[Records from a collection]
######

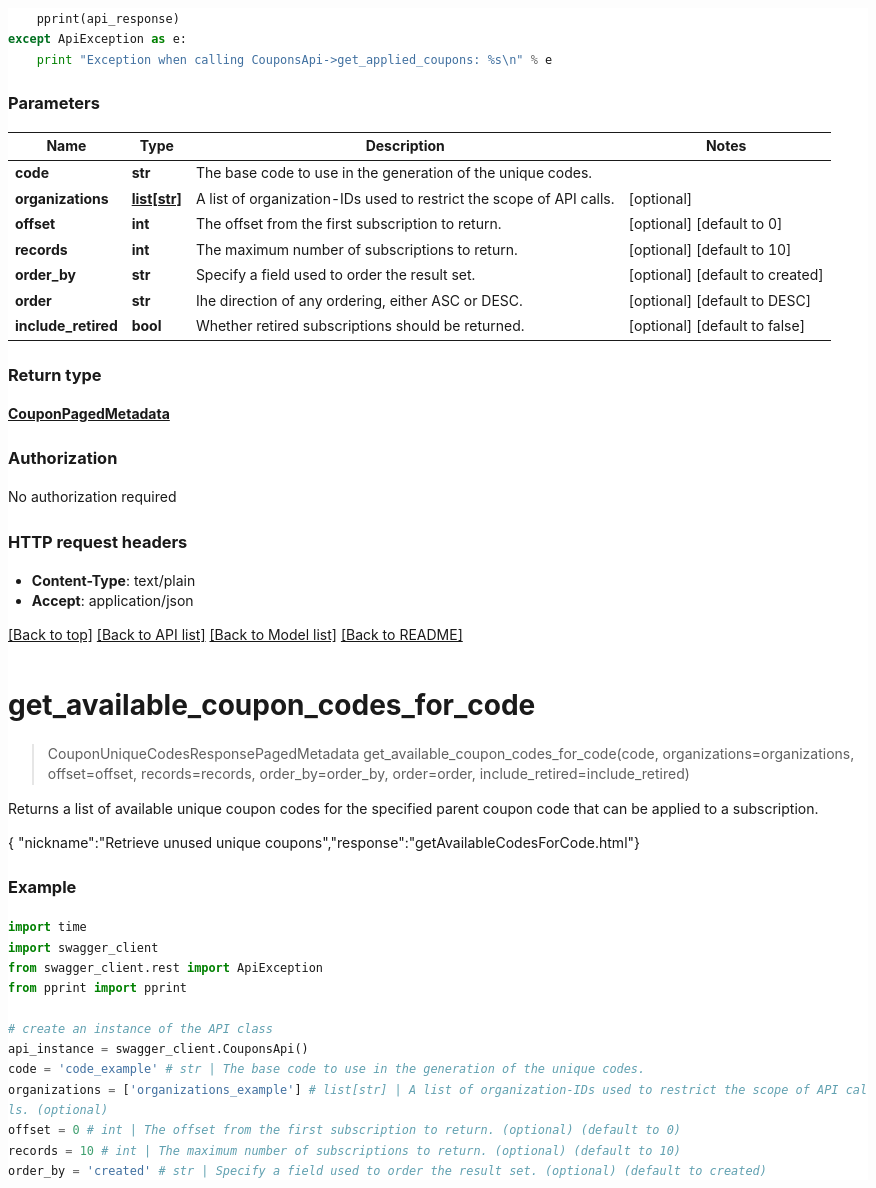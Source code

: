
 ```python
    pprint(api_response)
except ApiException as e:
    print "Exception when calling CouponsApi->get_applied_coupons: %s\n" % e
```

### Parameters

Name | Type | Description  | Notes
------------- | ------------- | ------------- | -------------
 **code** | **str**| The base code to use in the generation of the unique codes. | 
 **organizations** | [**list[str]**](str.md)| A list of organization-IDs used to restrict the scope of API calls. | [optional] 
 **offset** | **int**| The offset from the first subscription to return. | [optional] [default to 0]
 **records** | **int**| The maximum number of subscriptions to return. | [optional] [default to 10]
 **order_by** | **str**| Specify a field used to order the result set. | [optional] [default to created]
 **order** | **str**| Ihe direction of any ordering, either ASC or DESC. | [optional] [default to DESC]
 **include_retired** | **bool**| Whether retired subscriptions should be returned. | [optional] [default to false]

### Return type

[**CouponPagedMetadata**](CouponPagedMetadata.md)

### Authorization

No authorization required

### HTTP request headers

 - **Content-Type**: text/plain
 - **Accept**: application/json

[[Back to top]](#) [[Back to API list]](../README.md#documentation-for-api-endpoints) [[Back to Model list]](../README.md#documentation-for-models) [[Back to README]](../README.md)

# **get_available_coupon_codes_for_code**
> CouponUniqueCodesResponsePagedMetadata get_available_coupon_codes_for_code(code, organizations=organizations, offset=offset, records=records, order_by=order_by, order=order, include_retired=include_retired)

Returns a list of available unique coupon codes for the specified parent coupon code that can be applied to a subscription.

{ \"nickname\":\"Retrieve unused unique coupons\",\"response\":\"getAvailableCodesForCode.html\"}

### Example 
```python
import time
import swagger_client
from swagger_client.rest import ApiException
from pprint import pprint

# create an instance of the API class
api_instance = swagger_client.CouponsApi()
code = 'code_example' # str | The base code to use in the generation of the unique codes.
organizations = ['organizations_example'] # list[str] | A list of organization-IDs used to restrict the scope of API calls. (optional)
offset = 0 # int | The offset from the first subscription to return. (optional) (default to 0)
records = 10 # int | The maximum number of subscriptions to return. (optional) (default to 10)
order_by = 'created' # str | Specify a field used to order the result set. (optional) (default to created)
```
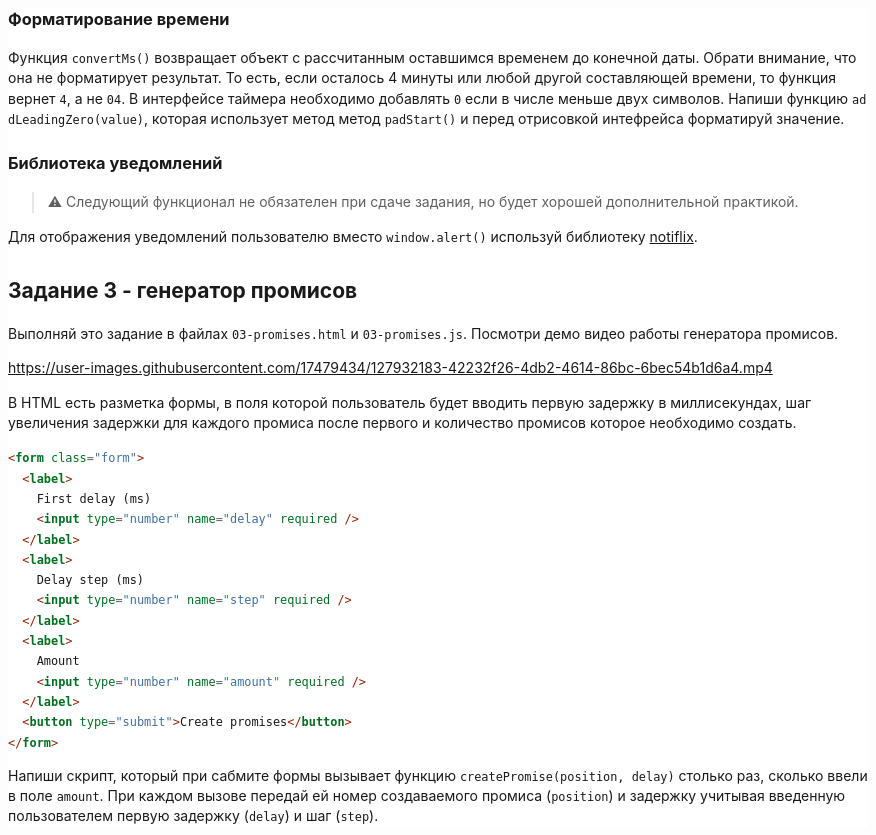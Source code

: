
 ```js
```

### Форматирование времени

Функция `convertMs()` возвращает объект с рассчитанным оставшимся временем до
конечной даты. Обрати внимание, что она не форматирует результат. То есть, если
осталось 4 минуты или любой другой составляющей времени, то функция вернет `4`,
а не `04`. В интерфейсе таймера необходимо добавлять `0` если в числе меньше
двух символов. Напиши функцию `addLeadingZero(value)`, которая использует метод
метод `padStart()` и перед отрисовкой интефрейса форматируй значение.

### Библиотека уведомлений

> ⚠️ Следующий функционал не обязателен при сдаче задания, но будет хорошей
> дополнительной практикой.

Для отображения уведомлений пользователю вместо `window.alert()` используй
библиотеку [notiflix](https://github.com/notiflix/Notiflix#readme).

## Задание 3 - генератор промисов

Выполняй это задание в файлах `03-promises.html` и `03-promises.js`. Посмотри
демо видео работы генератора промисов.

https://user-images.githubusercontent.com/17479434/127932183-42232f26-4db2-4614-86bc-6bec54b1d6a4.mp4

В HTML есть разметка формы, в поля которой пользователь будет вводить первую
задержку в миллисекундах, шаг увеличения задержки для каждого промиса после
первого и количество промисов которое необходимо создать.

```html
<form class="form">
  <label>
    First delay (ms)
    <input type="number" name="delay" required />
  </label>
  <label>
    Delay step (ms)
    <input type="number" name="step" required />
  </label>
  <label>
    Amount
    <input type="number" name="amount" required />
  </label>
  <button type="submit">Create promises</button>
</form>
```

Напиши скрипт, который при сабмите формы вызывает функцию
`createPromise(position, delay)` столько раз, сколько ввели в поле `amount`. При
каждом вызове передай ей номер создаваемого промиса (`position`) и задержку
учитывая введенную пользователем первую задержку (`delay`) и шаг (`step`).
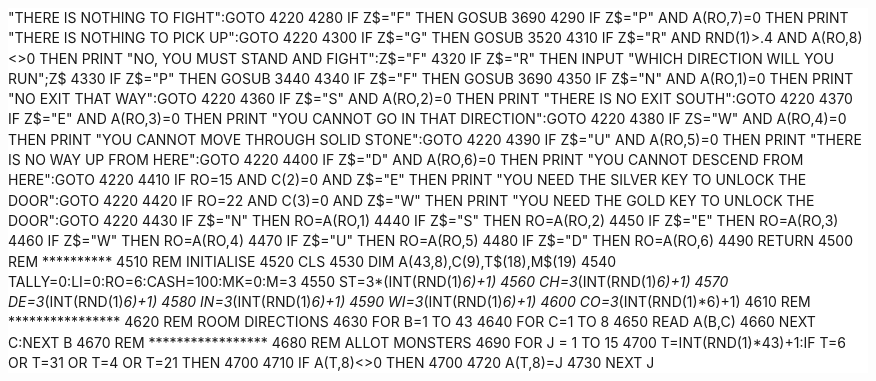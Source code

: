 "THERE IS NOTHING TO FIGHT":GOTO 4220
4280 IF Z$="F" THEN GOSUB 3690
4290 IF Z$="P" AND A(RO,7)=0 THEN PRINT
"THERE IS NOTHING TO PICK UP":GOTO 4220
4300 IF Z$="G" THEN GOSUB 3520
4310 IF Z$="R" AND RND(1)>.4 AND
A(RO,8)<>0 THEN PRINT "NO, YOU MUST
STAND AND FIGHT":Z$="F"
4320 IF Z$="R" THEN INPUT "WHICH
DIRECTION WILL YOU RUN";Z$
4330 IF Z$="P" THEN GOSUB 3440
4340 IF Z$="F" THEN GOSUB 3690
4350 IF Z$="N" AND A(RO,1)=0 THEN PRINT
"NO EXIT THAT WAY":GOTO 4220
4360 IF Z$="S" AND A(RO,2)=0 THEN PRINT
"THERE IS NO EXIT SOUTH":GOTO 4220
4370 IF Z$="E" AND A(RO,3)=0 THEN PRINT
"YOU CANNOT GO IN THAT DIRECTION":GOTO
4220
4380 IF ZS="W" AND A(RO,4)=0 THEN PRINT
"YOU CANNOT MOVE THROUGH SOLID
STONE":GOTO 4220
4390 IF Z$="U" AND A(RO,5)=0 THEN PRINT
"THERE IS NO WAY UP FROM HERE":GOTO 4220
4400 IF Z$="D" AND A(RO,6)=0 THEN PRINT
"YOU CANNOT DESCEND FROM HERE":GOTO 4220
4410 IF RO=15 AND C(2)=0 AND Z$="E" THEN
PRINT "YOU NEED THE SILVER KEY TO UNLOCK THE
DOOR":GOTO 4220
4420 IF RO=22 AND C(3)=0 AND Z$="W" THEN
PRINT "YOU NEED THE GOLD KEY TO UNLOCK THE
DOOR":GOTO 4220
4430 IF Z$="N" THEN RO=A(RO,1)
4440 IF Z$="S" THEN RO=A(RO,2)
4450 IF Z$="E" THEN RO=A(RO,3)
4460 IF Z$="W" THEN RO=A(RO,4)
4470 IF Z$="U" THEN RO=A(RO,5)
4480 IF Z$="D" THEN RO=A(RO,6)
4490 RETURN
4500 REM **********
4510 REM INITIALISE
4520 CLS
4530 DIM A(43,8),C(9),T$(18),M$(19)
4540 TALLY=0:LI=0:RO=6:CASH=100:MK=0:M=3
4550 ST=3*(INT(RND(1)*6)+1)
4560 CH=3*(INT(RND(1)*6)+1)
4570 DE=3*(INT(RND(1)*6)+1)
4580 IN=3*(INT(RND(1)*6)+1)
4590 WI=3*(INT(RND(1)*6)+1)
4600 CO=3*(INT(RND(1)*6)+1)
4610 REM ****************
4620 REM ROOM DIRECTIONS
4630 FOR B=1 TO 43
4640 FOR C=1 TO 8
4650 READ A(B,C)
4660 NEXT C:NEXT B
4670 REM *****************
4680 REM ALLOT MONSTERS
4690 FOR J = 1 TO 15
4700 T=INT(RND(1)*43)+1:IF T=6 OR T=31 OR T=4 OR
T=21 THEN 4700
4710 IF A(T,8)<>0 THEN 4700
4720 A(T,8)=J
4730 NEXT J
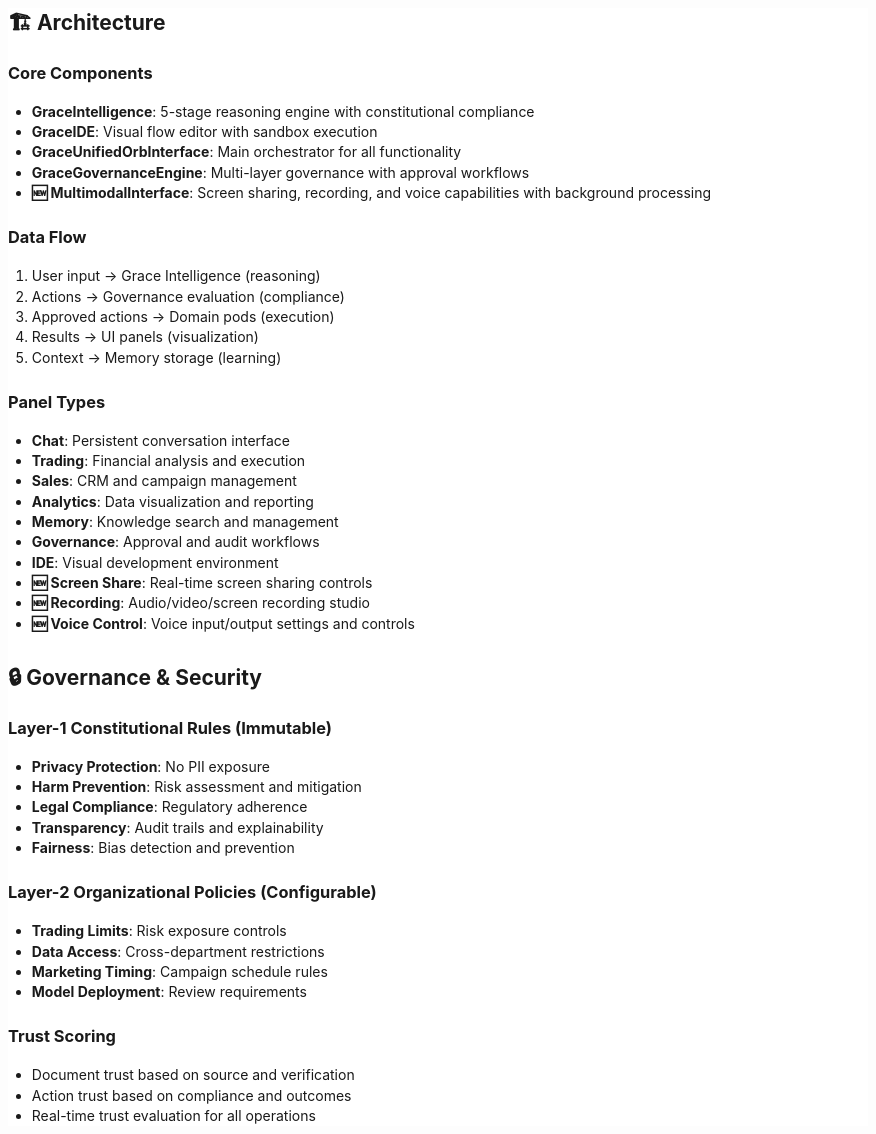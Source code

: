 ## 🏗️ Architecture

### Core Components
- **GraceIntelligence**: 5-stage reasoning engine with constitutional compliance
- **GraceIDE**: Visual flow editor with sandbox execution
- **GraceUnifiedOrbInterface**: Main orchestrator for all functionality
- **GraceGovernanceEngine**: Multi-layer governance with approval workflows
- **🆕 MultimodalInterface**: Screen sharing, recording, and voice capabilities with background processing

### Data Flow
1. User input → Grace Intelligence (reasoning)
2. Actions → Governance evaluation (compliance)
3. Approved actions → Domain pods (execution)  
4. Results → UI panels (visualization)
5. Context → Memory storage (learning)

### Panel Types
- **Chat**: Persistent conversation interface
- **Trading**: Financial analysis and execution
- **Sales**: CRM and campaign management
- **Analytics**: Data visualization and reporting
- **Memory**: Knowledge search and management
- **Governance**: Approval and audit workflows
- **IDE**: Visual development environment
- **🆕 Screen Share**: Real-time screen sharing controls
- **🆕 Recording**: Audio/video/screen recording studio
- **🆕 Voice Control**: Voice input/output settings and controls

## 🔒 Governance & Security

### Layer-1 Constitutional Rules (Immutable)
- **Privacy Protection**: No PII exposure
- **Harm Prevention**: Risk assessment and mitigation
- **Legal Compliance**: Regulatory adherence
- **Transparency**: Audit trails and explainability
- **Fairness**: Bias detection and prevention

### Layer-2 Organizational Policies (Configurable)
- **Trading Limits**: Risk exposure controls
- **Data Access**: Cross-department restrictions
- **Marketing Timing**: Campaign schedule rules
- **Model Deployment**: Review requirements

### Trust Scoring
- Document trust based on source and verification
- Action trust based on compliance and outcomes
- Real-time trust evaluation for all operations
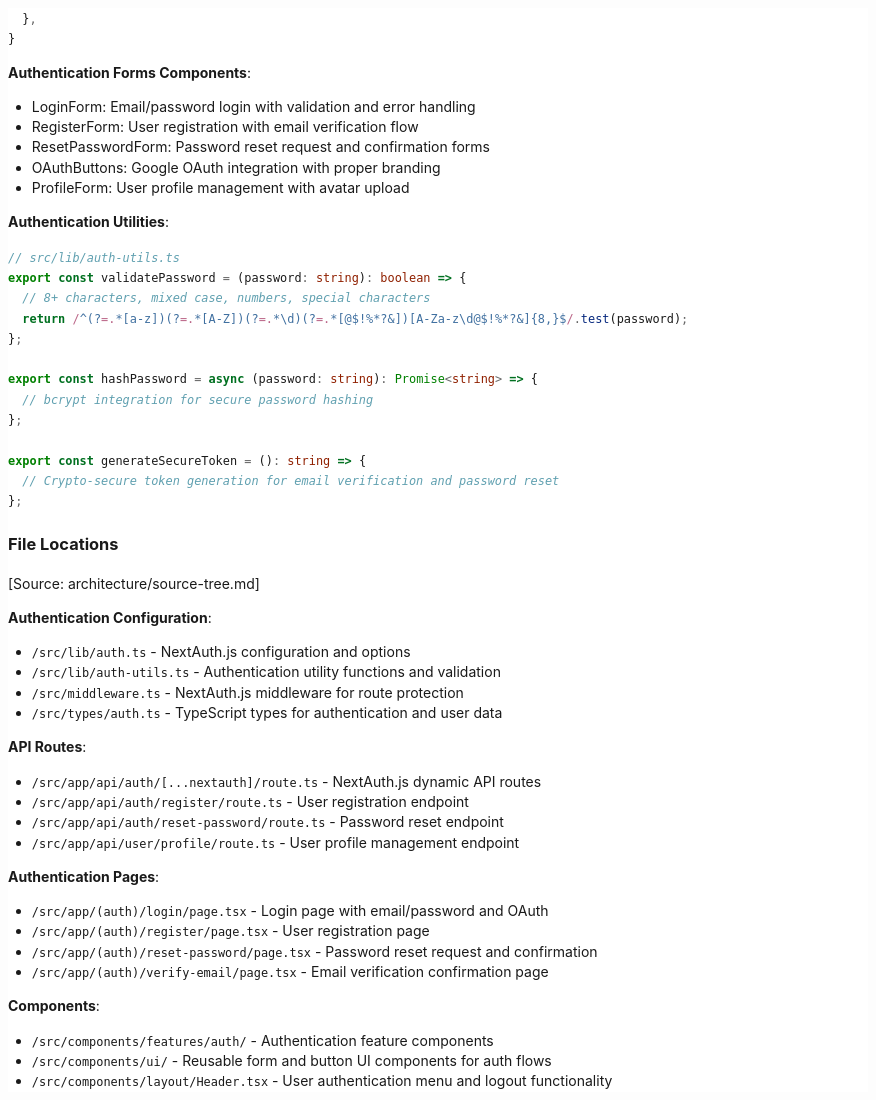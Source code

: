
 ```typescript
  },
}
```

**Authentication Forms Components**:
- LoginForm: Email/password login with validation and error handling
- RegisterForm: User registration with email verification flow
- ResetPasswordForm: Password reset request and confirmation forms
- OAuthButtons: Google OAuth integration with proper branding
- ProfileForm: User profile management with avatar upload

**Authentication Utilities**:
```typescript
// src/lib/auth-utils.ts
export const validatePassword = (password: string): boolean => {
  // 8+ characters, mixed case, numbers, special characters
  return /^(?=.*[a-z])(?=.*[A-Z])(?=.*\d)(?=.*[@$!%*?&])[A-Za-z\d@$!%*?&]{8,}$/.test(password);
};

export const hashPassword = async (password: string): Promise<string> => {
  // bcrypt integration for secure password hashing
};

export const generateSecureToken = (): string => {
  // Crypto-secure token generation for email verification and password reset
};
```

### File Locations
[Source: architecture/source-tree.md]

**Authentication Configuration**:
- `/src/lib/auth.ts` - NextAuth.js configuration and options
- `/src/lib/auth-utils.ts` - Authentication utility functions and validation
- `/src/middleware.ts` - NextAuth.js middleware for route protection
- `/src/types/auth.ts` - TypeScript types for authentication and user data

**API Routes**:
- `/src/app/api/auth/[...nextauth]/route.ts` - NextAuth.js dynamic API routes
- `/src/app/api/auth/register/route.ts` - User registration endpoint
- `/src/app/api/auth/reset-password/route.ts` - Password reset endpoint
- `/src/app/api/user/profile/route.ts` - User profile management endpoint

**Authentication Pages**:
- `/src/app/(auth)/login/page.tsx` - Login page with email/password and OAuth
- `/src/app/(auth)/register/page.tsx` - User registration page
- `/src/app/(auth)/reset-password/page.tsx` - Password reset request and confirmation
- `/src/app/(auth)/verify-email/page.tsx` - Email verification confirmation page

**Components**:
- `/src/components/features/auth/` - Authentication feature components
- `/src/components/ui/` - Reusable form and button UI components for auth flows
- `/src/components/layout/Header.tsx` - User authentication menu and logout functionality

######

» **Activity**:
Write out only the lines that run from the line containing "### Core Components" through the line containing "- **Analytics**: Data", both included, exactly as they appear above.

» **Problem solution**:
### Core Components
- **GraceIntelligence**: 5-stage reasoning engine with constitutional compliance
- **GraceIDE**: Visual flow editor with sandbox execution
- **GraceUnifiedOrbInterface**: Main orchestrator for all functionality
- **GraceGovernanceEngine**: Multi-layer governance with approval workflows
- **🆕 MultimodalInterface**: Screen sharing, recording, and voice capabilities with background processing

### Data Flow
1. User input → Grace Intelligence (reasoning)
2. Actions → Governance evaluation (compliance)
3. Approved actions → Domain pods (execution)  
4. Results → UI panels (visualization)
5. Context → Memory storage (learning)

### Panel Types
- **Chat**: Persistent conversation interface
- **Trading**: Financial analysis and execution
- **Sales**: CRM and campaign management
- **Analytics**: Data visualization and reporting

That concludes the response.